21 June 2021

The importance of correctly installing an air source heat pump

correctly installing an air source heat pump

It is now five months since we purchased a high-spec new build property that is heated by a Grant Aerona 3, 10.5kW air source heat pump system, and you can read our initial system review here. The property is situated on a fairly open, windy site, facing south on the edge of a village.

We were complete novices to air source heating systems (and of underfloor heating with individual room thermostats) and to be honest we found the overall setup complicated and complex. The control cupboard housing the hot water tank was a complete mystery, so we put our trust in the developer/installer that it was set up correctly and should not be touched.  

We moved in at one of the coldest times of year, during minus temperatures in December/January. The system seemed to be eating electricity with costs much higher than expected and the underfloor heating performance was also disappointing with some rooms failing to get to temperature at any time during the day. 

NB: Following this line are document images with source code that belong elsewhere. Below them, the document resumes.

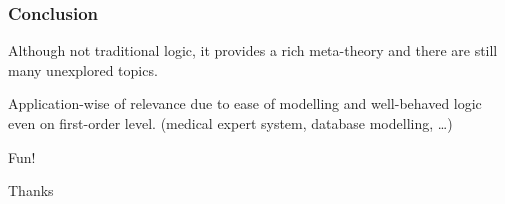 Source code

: \documentclass[aspectratio=169]%
  {beamer}
\begin{document}
\begin{frame}
  \frametitle{Conclusion}
  Although not \alert{traditional} logic, it provides a rich meta-theory and
  there are still many unexplored topics.

  Application-wise of relevance due to ease of modelling and
  well-behaved logic even on first-order level. (medical expert
  system, database modelling, \ldots)


  \pause
  Fun!

  \pause
  \begin{center}
    \Large Thanks
  \end{center}
\end{frame}
\end{document}
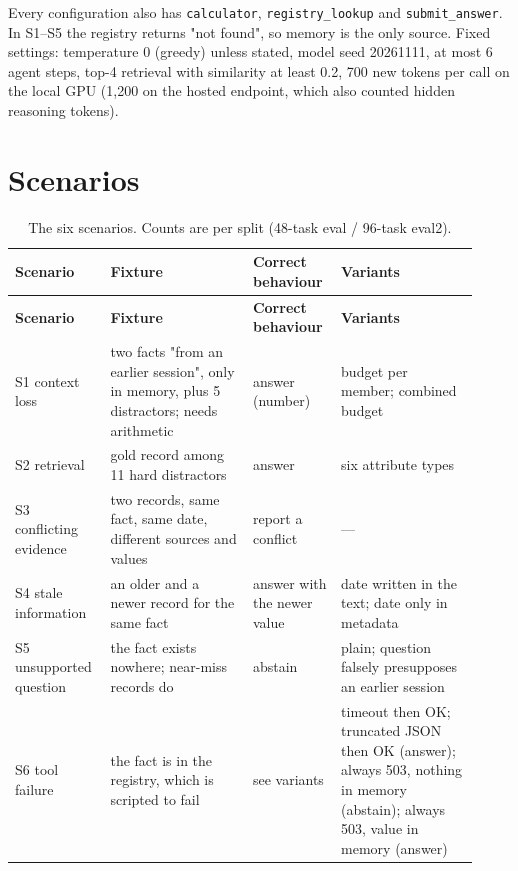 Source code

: \documentclass[10.5pt,a4paper,oneside]{report}
\begin{document}
Every configuration also has \texttt{calculator}, \texttt{registry\_\allowbreak{}lookup} and \texttt{submit\_\allowbreak{}answer}. In S1–S5 the registry returns "not found", so memory is the only source. Fixed settings: temperature 0 (greedy) unless stated, model seed 20261111, at most 6 agent steps, top-4 retrieval with similarity at least 0.2, 700 new tokens per call on the local GPU (1,200 on the hosted endpoint, which also counted hidden reasoning tokens).

\section{Scenarios}
\begingroup\small\setlength{\tabcolsep}{4pt}\renewcommand{\arraystretch}{1.18}
\begin{longtable}{>{\raggedright\arraybackslash}p{0.171\linewidth}>{\raggedright\arraybackslash}p{0.298\linewidth}>{\raggedright\arraybackslash}p{0.163\linewidth}>{\raggedright\arraybackslash}p{0.288\linewidth}}
\caption{The six scenarios. Counts are per split (48-task eval / 96-task eval2).}\\
\toprule
\textbf{Scenario} & \textbf{Fixture} & \textbf{Correct behaviour} & \textbf{Variants} \\
\midrule
\endfirsthead
\toprule
\textbf{Scenario} & \textbf{Fixture} & \textbf{Correct behaviour} & \textbf{Variants} \\
\midrule
\endhead
\bottomrule
\endlastfoot
S1 context loss & two facts "from an earlier session", only in memory, plus 5 distractors; needs arithmetic & answer (number) & budget per member; combined budget \\
S2 retrieval & 1 gold record among 11 hard distractors & answer & six attribute types \\
S3 conflicting evidence & two records, same fact, same date, different sources and values & report a conflict & — \\
S4 stale information & an older and a newer record for the same fact & answer with the newer value & date written in the text; date only in metadata \\
S5 unsupported question & the fact exists nowhere; near-miss records do & abstain & plain; question falsely presupposes an earlier session \\
S6 tool failure & the fact is in the registry, which is scripted to fail & see variants & timeout then OK; truncated JSON then OK (answer); always 503, nothing in memory (abstain); always 503, value in memory (answer) \\
\end{longtable}
\endgroup
\end{document}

Being one of four new properties our neighbours were equally disappointed and frustrated. I used the Internet to research any other user experiences of air source heat pump systems and found My Home Farm which was very helpful. It was also worrying to read about other similar heat pump experiences consumers were facing.

I perused our technical specifications pack that came with the system and then emailed Grant UK directly to raise my concerns about running costs and general performance. Grant were extremely helpful and responded immediately offering to send an engineer to install a data logger to identify how our system was performing. 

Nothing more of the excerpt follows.